For most engineering problems we can instead refer to Tables of Properties and Common Transform Pairs to look up the Inverse Laplace Transform
(Or, if we are not taking an exam, we can use a computer or mobile device.)
Quite often the Laplace Transform we start off with is a rational polynomial in $s$.
$$F(s) = \frac{N(s)}{D(s)} = \frac{b_ms^m + b_{m-1}s^{m-1}+b_{m-2}s^{m-2}+ \cdots +b_{1}s+b_{0}}{a_ns^n + a_{n-1}s^{n-1}+a_{n-2}s^{n-2}+ \cdots +a_{1}s+a_{0}}$$
The coefficients $a_k$ and $b_k$ are real for $k = 1, 2, 3, \ldots$
(Think proper fractions and improper fractions.)
(Imagine telegraph poles planted at the points on the $s$-plane where $D(s)$ is zero.)
If $F(s)$ is proper then it is conventional to make the coefficient $s_n$ unity thus:
$$F(s) = \frac{{N(s)}}{{D(s)}} = \frac{{1/{a_n}\left( {{b_m}{s^m} + {b_{m - 1}}{s^{m - 1}} + {b_{m - 2}}{s^{m - 2}} + \cdots + {b_1}s + {b_0}} \right)}}{{{s^n} + \frac{{{a_{n - 1}}}}{{{a_n}}}{s^{n - 1}} + \frac{{{a_{n - 2}}}}{{{a_n}}}{s^{n - 2}} + \cdots + \frac{{{a_1}}}{{{a_n}}}s + \frac{{{a_0}}}{{{a_n}}}}}$$
(I know it doesn't look simpler, but remember that the $a$s and $b$s are numbers in practice!)
The poles of $F(s)$ can be real and distinct, real and repeated, complex conjugate pairs, or a combination.

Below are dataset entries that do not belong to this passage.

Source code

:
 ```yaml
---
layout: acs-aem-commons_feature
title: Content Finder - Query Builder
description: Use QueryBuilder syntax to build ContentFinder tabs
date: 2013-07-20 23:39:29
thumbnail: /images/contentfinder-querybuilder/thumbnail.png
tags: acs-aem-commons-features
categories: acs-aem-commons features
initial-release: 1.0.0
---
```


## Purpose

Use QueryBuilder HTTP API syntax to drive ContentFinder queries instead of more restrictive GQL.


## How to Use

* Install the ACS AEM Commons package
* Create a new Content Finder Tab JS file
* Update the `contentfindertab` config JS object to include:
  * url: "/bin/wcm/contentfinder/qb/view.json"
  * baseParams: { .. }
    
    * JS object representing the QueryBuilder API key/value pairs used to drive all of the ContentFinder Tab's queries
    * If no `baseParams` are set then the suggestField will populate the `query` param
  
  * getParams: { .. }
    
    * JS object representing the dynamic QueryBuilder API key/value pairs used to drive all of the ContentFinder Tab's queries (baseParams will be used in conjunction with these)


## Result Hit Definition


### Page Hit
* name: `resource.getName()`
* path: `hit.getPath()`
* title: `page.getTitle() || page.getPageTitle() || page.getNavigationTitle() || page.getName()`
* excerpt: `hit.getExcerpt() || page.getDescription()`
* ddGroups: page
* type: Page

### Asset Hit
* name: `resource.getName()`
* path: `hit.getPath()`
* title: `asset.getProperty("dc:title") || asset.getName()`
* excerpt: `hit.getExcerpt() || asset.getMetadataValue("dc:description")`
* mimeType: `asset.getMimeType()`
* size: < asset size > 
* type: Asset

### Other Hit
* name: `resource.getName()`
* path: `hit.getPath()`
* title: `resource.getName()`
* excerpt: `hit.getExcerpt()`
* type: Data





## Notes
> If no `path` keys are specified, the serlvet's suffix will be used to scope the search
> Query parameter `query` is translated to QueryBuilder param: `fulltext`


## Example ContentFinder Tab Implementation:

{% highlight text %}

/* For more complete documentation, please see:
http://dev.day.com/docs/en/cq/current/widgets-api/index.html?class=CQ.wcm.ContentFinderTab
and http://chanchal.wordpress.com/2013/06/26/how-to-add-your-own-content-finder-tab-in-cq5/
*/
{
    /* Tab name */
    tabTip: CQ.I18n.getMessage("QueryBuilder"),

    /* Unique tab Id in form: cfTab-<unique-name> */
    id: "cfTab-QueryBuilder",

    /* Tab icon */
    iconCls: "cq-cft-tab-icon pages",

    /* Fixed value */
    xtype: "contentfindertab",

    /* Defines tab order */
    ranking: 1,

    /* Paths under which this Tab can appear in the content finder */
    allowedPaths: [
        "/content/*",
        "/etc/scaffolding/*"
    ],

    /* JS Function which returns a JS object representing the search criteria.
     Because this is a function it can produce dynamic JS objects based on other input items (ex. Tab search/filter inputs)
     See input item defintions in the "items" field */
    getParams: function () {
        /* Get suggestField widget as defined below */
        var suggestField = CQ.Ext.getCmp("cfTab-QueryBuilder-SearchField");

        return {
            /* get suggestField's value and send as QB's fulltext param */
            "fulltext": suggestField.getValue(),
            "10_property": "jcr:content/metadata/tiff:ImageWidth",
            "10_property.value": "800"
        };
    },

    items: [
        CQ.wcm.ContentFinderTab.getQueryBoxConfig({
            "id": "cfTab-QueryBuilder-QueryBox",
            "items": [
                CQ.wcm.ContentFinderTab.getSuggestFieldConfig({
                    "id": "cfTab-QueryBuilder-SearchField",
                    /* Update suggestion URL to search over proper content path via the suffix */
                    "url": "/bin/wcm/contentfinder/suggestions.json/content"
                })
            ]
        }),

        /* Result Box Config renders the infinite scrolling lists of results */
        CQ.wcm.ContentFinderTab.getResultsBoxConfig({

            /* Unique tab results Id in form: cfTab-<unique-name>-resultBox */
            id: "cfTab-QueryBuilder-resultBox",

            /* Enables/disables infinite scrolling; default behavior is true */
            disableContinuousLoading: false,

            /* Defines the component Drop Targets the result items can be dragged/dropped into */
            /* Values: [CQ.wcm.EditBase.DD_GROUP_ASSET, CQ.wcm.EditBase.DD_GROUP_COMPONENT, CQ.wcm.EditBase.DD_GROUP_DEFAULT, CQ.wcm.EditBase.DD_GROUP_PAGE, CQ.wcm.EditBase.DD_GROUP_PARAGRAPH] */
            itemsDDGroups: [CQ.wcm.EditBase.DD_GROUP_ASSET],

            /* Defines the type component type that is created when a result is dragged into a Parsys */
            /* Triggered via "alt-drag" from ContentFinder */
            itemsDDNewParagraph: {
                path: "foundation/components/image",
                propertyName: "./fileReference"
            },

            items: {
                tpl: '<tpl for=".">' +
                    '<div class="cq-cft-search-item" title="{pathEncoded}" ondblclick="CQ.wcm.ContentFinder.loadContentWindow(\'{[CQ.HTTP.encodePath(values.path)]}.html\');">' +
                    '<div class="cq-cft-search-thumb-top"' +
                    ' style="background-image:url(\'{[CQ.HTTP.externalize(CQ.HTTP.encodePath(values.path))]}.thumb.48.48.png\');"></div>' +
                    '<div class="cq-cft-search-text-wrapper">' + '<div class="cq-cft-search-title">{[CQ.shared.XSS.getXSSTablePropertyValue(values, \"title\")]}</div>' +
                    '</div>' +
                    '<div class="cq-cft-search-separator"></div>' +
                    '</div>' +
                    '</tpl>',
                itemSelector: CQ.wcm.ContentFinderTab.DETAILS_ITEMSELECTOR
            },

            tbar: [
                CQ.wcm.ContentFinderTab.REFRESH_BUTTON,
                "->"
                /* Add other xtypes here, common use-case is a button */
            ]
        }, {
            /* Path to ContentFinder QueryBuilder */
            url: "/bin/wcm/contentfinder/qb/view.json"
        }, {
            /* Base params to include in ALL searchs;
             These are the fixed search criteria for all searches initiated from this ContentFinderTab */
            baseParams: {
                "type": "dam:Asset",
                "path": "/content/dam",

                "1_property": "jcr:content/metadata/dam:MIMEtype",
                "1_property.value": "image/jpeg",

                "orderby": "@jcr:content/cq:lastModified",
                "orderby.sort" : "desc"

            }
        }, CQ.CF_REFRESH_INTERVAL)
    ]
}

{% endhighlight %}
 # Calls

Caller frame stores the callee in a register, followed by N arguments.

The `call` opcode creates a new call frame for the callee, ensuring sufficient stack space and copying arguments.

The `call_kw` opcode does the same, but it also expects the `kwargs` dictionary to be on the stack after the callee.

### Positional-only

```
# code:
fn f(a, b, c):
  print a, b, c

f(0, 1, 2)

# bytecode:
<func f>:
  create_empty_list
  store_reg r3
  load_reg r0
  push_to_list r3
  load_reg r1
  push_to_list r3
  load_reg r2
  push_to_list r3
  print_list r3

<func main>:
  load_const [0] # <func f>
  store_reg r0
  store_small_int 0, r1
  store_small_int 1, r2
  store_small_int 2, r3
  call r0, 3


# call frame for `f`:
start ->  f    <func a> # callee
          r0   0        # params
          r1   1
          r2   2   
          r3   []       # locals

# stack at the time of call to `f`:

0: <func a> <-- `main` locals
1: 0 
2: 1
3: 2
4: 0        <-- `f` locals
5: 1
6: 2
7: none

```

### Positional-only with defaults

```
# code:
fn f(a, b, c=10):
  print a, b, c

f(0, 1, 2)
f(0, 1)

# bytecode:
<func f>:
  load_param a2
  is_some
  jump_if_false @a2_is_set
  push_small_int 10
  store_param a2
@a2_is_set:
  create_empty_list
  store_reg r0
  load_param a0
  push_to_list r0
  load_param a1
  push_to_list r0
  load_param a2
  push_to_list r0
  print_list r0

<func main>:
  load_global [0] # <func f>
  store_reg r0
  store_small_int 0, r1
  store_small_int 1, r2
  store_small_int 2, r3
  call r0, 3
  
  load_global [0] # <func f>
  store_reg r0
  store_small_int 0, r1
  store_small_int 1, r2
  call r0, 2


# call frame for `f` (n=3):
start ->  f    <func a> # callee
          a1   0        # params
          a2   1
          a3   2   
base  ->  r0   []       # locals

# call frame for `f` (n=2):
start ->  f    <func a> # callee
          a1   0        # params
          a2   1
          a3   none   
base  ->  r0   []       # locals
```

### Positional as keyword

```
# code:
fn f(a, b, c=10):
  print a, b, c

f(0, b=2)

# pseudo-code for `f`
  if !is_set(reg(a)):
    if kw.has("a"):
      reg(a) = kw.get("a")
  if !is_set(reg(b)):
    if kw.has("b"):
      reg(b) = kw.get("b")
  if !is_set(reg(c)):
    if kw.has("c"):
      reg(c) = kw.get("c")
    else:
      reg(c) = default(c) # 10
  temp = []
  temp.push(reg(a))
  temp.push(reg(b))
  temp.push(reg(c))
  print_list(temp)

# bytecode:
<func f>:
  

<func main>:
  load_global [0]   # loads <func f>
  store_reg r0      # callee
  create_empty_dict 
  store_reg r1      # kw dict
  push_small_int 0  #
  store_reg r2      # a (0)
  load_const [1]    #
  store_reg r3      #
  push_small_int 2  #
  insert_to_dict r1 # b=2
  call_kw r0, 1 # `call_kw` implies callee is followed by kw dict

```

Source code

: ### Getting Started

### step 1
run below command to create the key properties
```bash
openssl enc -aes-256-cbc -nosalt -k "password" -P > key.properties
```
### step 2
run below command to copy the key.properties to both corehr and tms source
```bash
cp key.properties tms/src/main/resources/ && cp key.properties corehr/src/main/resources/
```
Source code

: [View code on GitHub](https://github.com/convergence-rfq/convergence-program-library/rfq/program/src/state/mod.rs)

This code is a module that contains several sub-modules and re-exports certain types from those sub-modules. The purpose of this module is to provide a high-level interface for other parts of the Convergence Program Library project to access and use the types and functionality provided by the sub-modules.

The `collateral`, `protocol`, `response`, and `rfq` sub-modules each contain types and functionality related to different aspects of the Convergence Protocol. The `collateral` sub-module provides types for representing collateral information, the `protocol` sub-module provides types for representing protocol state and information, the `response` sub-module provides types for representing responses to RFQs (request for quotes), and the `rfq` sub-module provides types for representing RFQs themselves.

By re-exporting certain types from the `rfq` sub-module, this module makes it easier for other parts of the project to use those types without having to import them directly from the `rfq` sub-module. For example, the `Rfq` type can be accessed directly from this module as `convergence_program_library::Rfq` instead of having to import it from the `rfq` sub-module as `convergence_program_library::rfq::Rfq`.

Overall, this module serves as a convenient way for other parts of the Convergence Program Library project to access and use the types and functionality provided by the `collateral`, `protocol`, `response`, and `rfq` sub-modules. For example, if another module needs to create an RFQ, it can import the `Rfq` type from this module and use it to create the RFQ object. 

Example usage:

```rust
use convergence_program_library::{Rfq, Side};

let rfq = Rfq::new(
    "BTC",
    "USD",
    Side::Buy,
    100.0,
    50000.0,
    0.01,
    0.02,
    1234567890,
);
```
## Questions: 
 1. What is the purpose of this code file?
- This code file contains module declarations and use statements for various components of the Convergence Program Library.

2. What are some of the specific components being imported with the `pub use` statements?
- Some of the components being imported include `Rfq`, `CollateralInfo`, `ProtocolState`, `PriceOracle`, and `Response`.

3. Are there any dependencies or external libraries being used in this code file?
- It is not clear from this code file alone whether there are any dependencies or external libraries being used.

The nature of the poles governs the best way to tackle the PFE that leads to the solution of the Inverse Laplace Transform. Thus, we need to structure our presentation to cover one of the following cases:
We will examine each case by means of a worked example. Please refer to Chapter 3 of Karris for full details.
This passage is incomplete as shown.